Las siete vidas del gato

Por Carlos Polimeni

El día de junio de 1999 en que la fatalidad emboscó a Raúl Alfonsín en una ruta de Río Negro, un escalofrío de espanto recorrió el espinazo argentino. Las imágenes del ex presidente inmovilizado en una camilla, su rostro congestionado por el dolor, representaban algo más que una mala noticia: parecían un directo a la mandíbula de la conciencia cívica. No era un político el que se disponía a luchar --con ayuda médica-- por su vida. Alfonsín postrado recuperaba su valor de símbolo de una etapa de la vida nacional. No hubo ninguna especulación política en la intensa repercusión que ese accidente tuvo: Alfonsín herido era un padre herido. Hubo muchos suspiros de alivio cuando, por fin, zafó. El accidente lo había catapultado a un hiperespacio donde acaso debió haber estado desde antes. Un lugar sin límites en el que los que hicieron, disfrutan del reconocimiento y se dejan de bajar a las pequeñeces de la política.

  La tarde de marzo del 2000 en que Charly García tentó a la fatalidad con su salto desde ¡un noveno piso! hacia una pileta de natación con 2,50 metros de agua, un escalofrío similar recorrió el espinazo nacional. Las imágenes de Charly cayendo al vacío como un sea monkey descontrolado parecieron la farsa de un suicidio, una especie de broma cruel de un payaso pasado de rosca. Como cuando el accidente de ruta en Río Negro le recordó al mundo que Alfonsín es tan mortal como cualquiera, la experiencia de clavadista de Charly puso a mucha gente ante la sensación de que un día puede hacer lo mismo en serio. O equivocarse por unos centímetros en el cálculo. Aquí, allá, en muchas partes, se agradeció que la caída le hubiese salido bien. Charly --¿qué duda cabe?-- tiene su lugar ganado en el inconsciente colectivo nacional. Llegó hasta allí con armas bastante menos peligrosas que las que suelen manejar los políticos.

  Charly dice que su acto de arrojo fue una respuesta artística a una serie siniestra de sucesos que rodearon su estadía en Mendoza. Que su visión de la vida es artística, es una realidad innegable. De hecho, ya escribió dos canciones sobre su falso salto mortal y las interpretó como invitado de Joaquín Sabina, el viernes pasado en el Luna Park. Una se llama "Me voy a tirar de un noveno piso". La otra "Me tiré por vos". Siguiendo esa lógica, podría explicar al mundo su temporada en el infierno componiendo ahora temas como "La tarde que fui Scarface", "Brillé para 40 mil y me dejaron solo", "¿Quién puede acosar a un hipopótamo?", "Mercedes salió corriendo", "El sillazo fue del manager" o "Yo sólo toco el pianito cuando quiero". Sin embargo, el recurso de la broma sobre el casi espanto se agota, y a lo largo queda flotando el espanto.

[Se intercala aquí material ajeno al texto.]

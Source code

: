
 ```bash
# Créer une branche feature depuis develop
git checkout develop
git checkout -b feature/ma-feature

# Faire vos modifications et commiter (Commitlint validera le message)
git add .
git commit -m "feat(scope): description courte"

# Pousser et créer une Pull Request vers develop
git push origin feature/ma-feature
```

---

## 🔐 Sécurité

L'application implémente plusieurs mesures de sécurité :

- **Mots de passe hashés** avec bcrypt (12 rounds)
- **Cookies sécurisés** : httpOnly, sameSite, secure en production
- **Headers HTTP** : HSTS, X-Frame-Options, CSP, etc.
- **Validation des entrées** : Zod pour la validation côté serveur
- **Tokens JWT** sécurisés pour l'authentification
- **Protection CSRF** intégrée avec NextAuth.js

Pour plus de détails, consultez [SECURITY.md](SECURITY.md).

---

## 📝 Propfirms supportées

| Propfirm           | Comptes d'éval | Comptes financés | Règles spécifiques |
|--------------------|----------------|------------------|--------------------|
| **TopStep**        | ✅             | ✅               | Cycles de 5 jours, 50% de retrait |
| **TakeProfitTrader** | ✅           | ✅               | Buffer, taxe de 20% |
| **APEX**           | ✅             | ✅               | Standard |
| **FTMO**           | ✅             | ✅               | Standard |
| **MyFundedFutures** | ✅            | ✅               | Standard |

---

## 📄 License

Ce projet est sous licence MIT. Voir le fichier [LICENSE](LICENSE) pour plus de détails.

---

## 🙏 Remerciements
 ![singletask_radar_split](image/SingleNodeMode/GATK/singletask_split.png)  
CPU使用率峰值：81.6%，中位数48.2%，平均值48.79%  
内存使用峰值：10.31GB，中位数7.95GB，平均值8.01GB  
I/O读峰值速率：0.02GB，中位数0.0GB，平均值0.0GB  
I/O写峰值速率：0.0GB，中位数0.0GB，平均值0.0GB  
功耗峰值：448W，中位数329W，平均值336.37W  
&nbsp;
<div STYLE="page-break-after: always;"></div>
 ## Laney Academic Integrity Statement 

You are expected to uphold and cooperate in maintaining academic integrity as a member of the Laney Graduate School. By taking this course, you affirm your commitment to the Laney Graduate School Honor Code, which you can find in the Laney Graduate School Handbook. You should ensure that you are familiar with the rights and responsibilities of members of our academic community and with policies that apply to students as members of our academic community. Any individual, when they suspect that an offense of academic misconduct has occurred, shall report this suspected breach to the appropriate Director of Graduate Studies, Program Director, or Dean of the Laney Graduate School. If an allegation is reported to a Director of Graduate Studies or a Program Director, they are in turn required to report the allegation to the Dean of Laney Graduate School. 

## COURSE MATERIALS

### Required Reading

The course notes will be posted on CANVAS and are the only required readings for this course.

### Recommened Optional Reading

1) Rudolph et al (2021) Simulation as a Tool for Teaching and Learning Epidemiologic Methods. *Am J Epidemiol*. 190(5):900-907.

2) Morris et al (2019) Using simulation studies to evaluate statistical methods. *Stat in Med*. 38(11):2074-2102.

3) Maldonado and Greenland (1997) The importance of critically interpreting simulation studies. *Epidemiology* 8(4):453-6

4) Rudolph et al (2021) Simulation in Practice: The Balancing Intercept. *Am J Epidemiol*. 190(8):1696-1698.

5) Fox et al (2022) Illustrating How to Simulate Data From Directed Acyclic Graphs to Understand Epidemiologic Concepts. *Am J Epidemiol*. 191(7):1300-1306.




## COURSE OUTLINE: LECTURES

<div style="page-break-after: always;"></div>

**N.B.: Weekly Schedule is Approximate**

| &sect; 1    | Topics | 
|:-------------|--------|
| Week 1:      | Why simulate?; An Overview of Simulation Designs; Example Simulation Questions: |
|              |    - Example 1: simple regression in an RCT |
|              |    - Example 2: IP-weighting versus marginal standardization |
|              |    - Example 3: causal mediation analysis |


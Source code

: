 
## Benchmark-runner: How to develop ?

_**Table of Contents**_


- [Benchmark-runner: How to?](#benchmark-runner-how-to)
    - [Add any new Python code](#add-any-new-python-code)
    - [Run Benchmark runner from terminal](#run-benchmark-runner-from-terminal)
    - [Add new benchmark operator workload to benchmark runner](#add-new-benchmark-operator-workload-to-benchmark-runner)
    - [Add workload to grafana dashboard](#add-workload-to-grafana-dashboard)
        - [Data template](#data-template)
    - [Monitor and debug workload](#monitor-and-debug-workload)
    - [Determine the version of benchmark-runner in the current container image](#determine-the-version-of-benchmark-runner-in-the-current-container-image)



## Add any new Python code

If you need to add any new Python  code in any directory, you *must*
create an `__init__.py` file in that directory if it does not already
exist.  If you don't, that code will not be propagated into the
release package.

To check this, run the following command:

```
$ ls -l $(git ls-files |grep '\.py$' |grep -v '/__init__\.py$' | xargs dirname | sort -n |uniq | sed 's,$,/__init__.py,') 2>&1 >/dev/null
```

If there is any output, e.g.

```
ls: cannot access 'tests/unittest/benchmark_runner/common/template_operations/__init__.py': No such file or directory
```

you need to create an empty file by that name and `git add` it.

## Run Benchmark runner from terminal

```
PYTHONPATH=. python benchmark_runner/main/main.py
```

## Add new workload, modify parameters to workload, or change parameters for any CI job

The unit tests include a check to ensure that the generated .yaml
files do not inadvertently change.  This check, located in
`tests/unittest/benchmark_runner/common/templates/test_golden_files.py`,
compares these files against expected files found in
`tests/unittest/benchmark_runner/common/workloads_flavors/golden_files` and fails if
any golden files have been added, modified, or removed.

  Lo que brotó a Charly una vez más es lo mismo que viene brotándolo desde que era un hippie, en los '60: el choque de su temperamento genial con los bemoles de la autoridad rígida. De esa confrontación nacieron y nacerán sus canciones, que no en vano cautivaron --y cautivarán-- a jóvenes y no tanto de por lo menos tres generaciones. Cuando Charly sintió que otra vez lo habían dejado solo --otra vez, como cuando debió incorporarse a la colimba, o cuando murió su padre, o cuando lo internaron, o cuando murió su hermano-- hizo un numerito escandaloso. Los que venían ayudándolo a manejarse no pudieron con su energía, con ese vibrato tóxico que preludió el salto hacia la nada, que terminó siendo el agua. ¿De qué te sirve todo cuando estás preso del absurdo?

  El salto de Charly terminó siendo como el choque de Alfonsín. Nos obligó a ver lo que no estamos preparados para ver. Charly no anduvo por el aire como si fuese un pájaro: anduvo a contramano entorpeciendo el sábado. Apareció nadando, como si nada hubiese pasado, porque, una vez más, la suerte estuvo con él. O porque La Muerte lo supo gato, y se quedó esperándolo, contando las vidas que le quedan. El miedo siempre está en la cara de los otros.